Normally when working in 3D we define our vertices in model space. They are then transformed by the graphics pipeline into world space (via the world matrix), view space (via the view matrix) and finally into screen space (via the projection matrix). So when we want to draw triangles directly to the screen we need to provide already transformed vertex positions. You may think this would be just x and y however the end of the 3D transformation pipeline actually outputs x,y,z and RHW values. The z is a value from 0 to 1.0 (where 1 is furthest away) and is required to draw things correctly based on depth (and to write into the depth buffer). The RHW value stands for Reciprocal Homogenous W (it is 1/W) and is used for perspective. This can just be set to 1.0 for a screen space vertex. For a more detailed explanation of RHW see the note below.

Direct3D Vertex Definition

In Direct3D we need to create a structure for our vertex and specify an FVF. If we just want to draw a coloured quad on the screen our vertex may be like this:

struct TScreenVertex
{
   float x, y, z, rhw;
   D3DCOLOR color
}

#define SCREEN_SPACE_FVF (D3DFVF_XYZRHW | D3DFVF_DIFFUSE)

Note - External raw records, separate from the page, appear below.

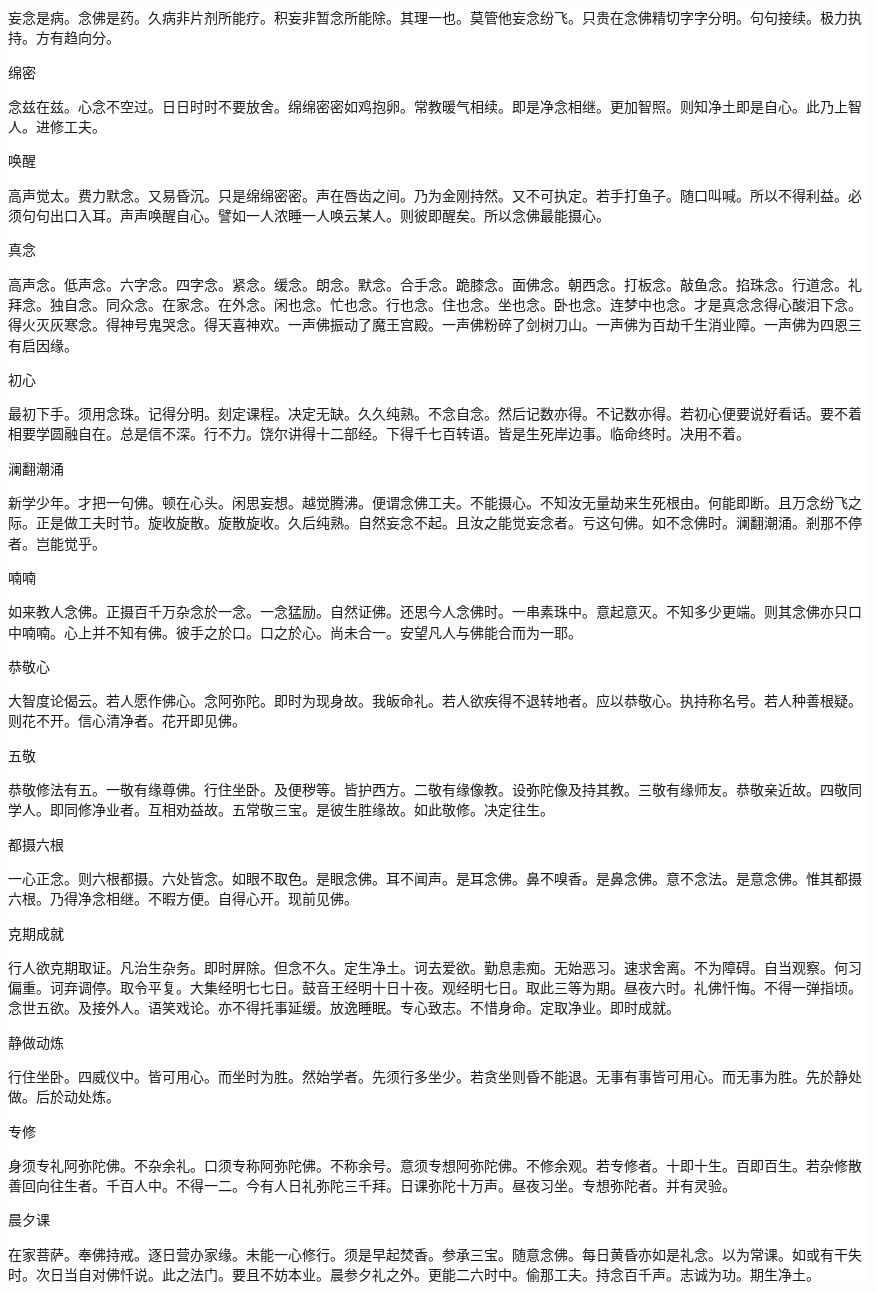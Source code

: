 妄念是病。念佛是药。久病非片剂所能疗。积妄非暂念所能除。其理一也。莫管他妄念纷飞。只贵在念佛精切字字分明。句句接续。极力执持。方有趋向分。  

绵密  

念兹在兹。心念不空过。日日时时不要放舍。绵绵密密如鸡抱卵。常教暖气相续。即是净念相继。更加智照。则知净土即是自心。此乃上智人。进修工夫。  

唤醒  

高声觉太。费力默念。又易昏沉。只是绵绵密密。声在唇齿之间。乃为金刚持然。又不可执定。若手打鱼子。随口叫喊。所以不得利益。必须句句出口入耳。声声唤醒自心。譬如一人浓睡一人唤云某人。则彼即醒矣。所以念佛最能摄心。  

真念  

高声念。低声念。六字念。四字念。紧念。缓念。朗念。默念。合手念。跪膝念。面佛念。朝西念。打板念。敲鱼念。掐珠念。行道念。礼拜念。独自念。同众念。在家念。在外念。闲也念。忙也念。行也念。住也念。坐也念。卧也念。连梦中也念。才是真念念得心酸泪下念。得火灭灰寒念。得神号鬼哭念。得天喜神欢。一声佛振动了魔王宫殿。一声佛粉碎了剑树刀山。一声佛为百劫千生消业障。一声佛为四恩三有启因缘。  

初心  

最初下手。须用念珠。记得分明。刻定课程。决定无缺。久久纯熟。不念自念。然后记数亦得。不记数亦得。若初心便要说好看话。要不着相要学圆融自在。总是信不深。行不力。饶尔讲得十二部经。下得千七百转语。皆是生死岸边事。临命终时。决用不着。  

澜翻潮涌  

新学少年。才把一句佛。顿在心头。闲思妄想。越觉腾沸。便谓念佛工夫。不能摄心。不知汝无量劫来生死根由。何能即断。且万念纷飞之际。正是做工夫时节。旋收旋散。旋散旋收。久后纯熟。自然妄念不起。且汝之能觉妄念者。亏这句佛。如不念佛时。澜翻潮涌。剎那不停者。岂能觉乎。  

喃喃  

如来教人念佛。正摄百千万杂念於一念。一念猛励。自然证佛。还思今人念佛时。一串素珠中。意起意灭。不知多少更端。则其念佛亦只口中喃喃。心上并不知有佛。彼手之於口。口之於心。尚未合一。安望凡人与佛能合而为一耶。  

恭敬心  

大智度论偈云。若人愿作佛心。念阿弥陀。即时为现身故。我皈命礼。若人欲疾得不退转地者。应以恭敬心。执持称名号。若人种善根疑。则花不开。信心清净者。花开即见佛。  

五敬  

恭敬修法有五。一敬有缘尊佛。行住坐卧。及便秽等。皆护西方。二敬有缘像教。设弥陀像及持其教。三敬有缘师友。恭敬亲近故。四敬同学人。即同修净业者。互相劝益故。五常敬三宝。是彼生胜缘故。如此敬修。决定往生。  

都摄六根  

一心正念。则六根都摄。六处皆念。如眼不取色。是眼念佛。耳不闻声。是耳念佛。鼻不嗅香。是鼻念佛。意不念法。是意念佛。惟其都摄六根。乃得净念相继。不暇方便。自得心开。现前见佛。  

克期成就  

行人欲克期取证。凡治生杂务。即时屏除。但念不久。定生净土。诃去爱欲。勤息恚痴。无始恶习。速求舍离。不为障碍。自当观察。何习偏重。诃弃调停。取令平复。大集经明七七日。鼓音王经明十日十夜。观经明七日。取此三等为期。昼夜六时。礼佛忏悔。不得一弹指顷。念世五欲。及接外人。语笑戏论。亦不得托事延缓。放逸睡眠。专心致志。不惜身命。定取净业。即时成就。  

静做动炼  

行住坐卧。四威仪中。皆可用心。而坐时为胜。然始学者。先须行多坐少。若贪坐则昏不能退。无事有事皆可用心。而无事为胜。先於静处做。后於动处炼。  

专修  

身须专礼阿弥陀佛。不杂余礼。口须专称阿弥陀佛。不称余号。意须专想阿弥陀佛。不修余观。若专修者。十即十生。百即百生。若杂修散善回向往生者。千百人中。不得一二。今有人日礼弥陀三千拜。日课弥陀十万声。昼夜习坐。专想弥陀者。并有灵验。  

晨夕课  

在家菩萨。奉佛持戒。逐日营办家缘。未能一心修行。须是早起焚香。参承三宝。随意念佛。每日黄昏亦如是礼念。以为常课。如或有干失时。次日当自对佛忏说。此之法门。要且不妨本业。晨参夕礼之外。更能二六时中。偷那工夫。持念百千声。志诚为功。期生净土。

We would then need to create a vertex buffer, lock it and fill in the values. The z value could be 1.0f and the RHW is always 1.0f. The x and y values are the screen positions of the vertex. Note that these are screen positions so 0,0 is the top left corner and you must define your triangles in clockwise order for Direct3D. If we want to use DrawIndexedPrimitive we would also need to create an index buffer. We could then define 4 vertices for the corners of the quad and our index buffer define two triangles via two sets of 3 indices.

Note: if we wanted to draw a textured quad then our vertex definition would need to include a texture co-ordinate (and normally no colour).

Rendering

Rendering our quad is just done the same as normal (see Rendering Steps). If you find you cannot see it check first the winding order of your vertices to make sure they are defined clockwise.

Further Reading

What is RHW?

RHW is a result of the fact that we use 4 by 4 matrices to do transformations and is required in clip space to set perspective. A 4 by 4 matrix is used so we can represent all rotational, translational and scaling factors in one matrix. Now normally the 4th component (w) is just 1 however when transforming into screen space and doing a perspective transformation the 4th value gets set to a value proportional to the z value of the input. This means the perspective effect can then be applied by the graphics pipeline by dividing everything by w. So why is RHW not just w? Well dividing by something is the same as multiplying by the reciprocal (1/W) which is normally faster than dividing.  The reason we have to include RHW here is that we are skipping the early part of the graphics pipeline that does the transformations and so we need to say what W would have been so the pipeline can divide by it. When drawing a quad we generally just want to supply exact screen positions and so RHW is just set to 1 which means multiply by 1/1 i.e. no change.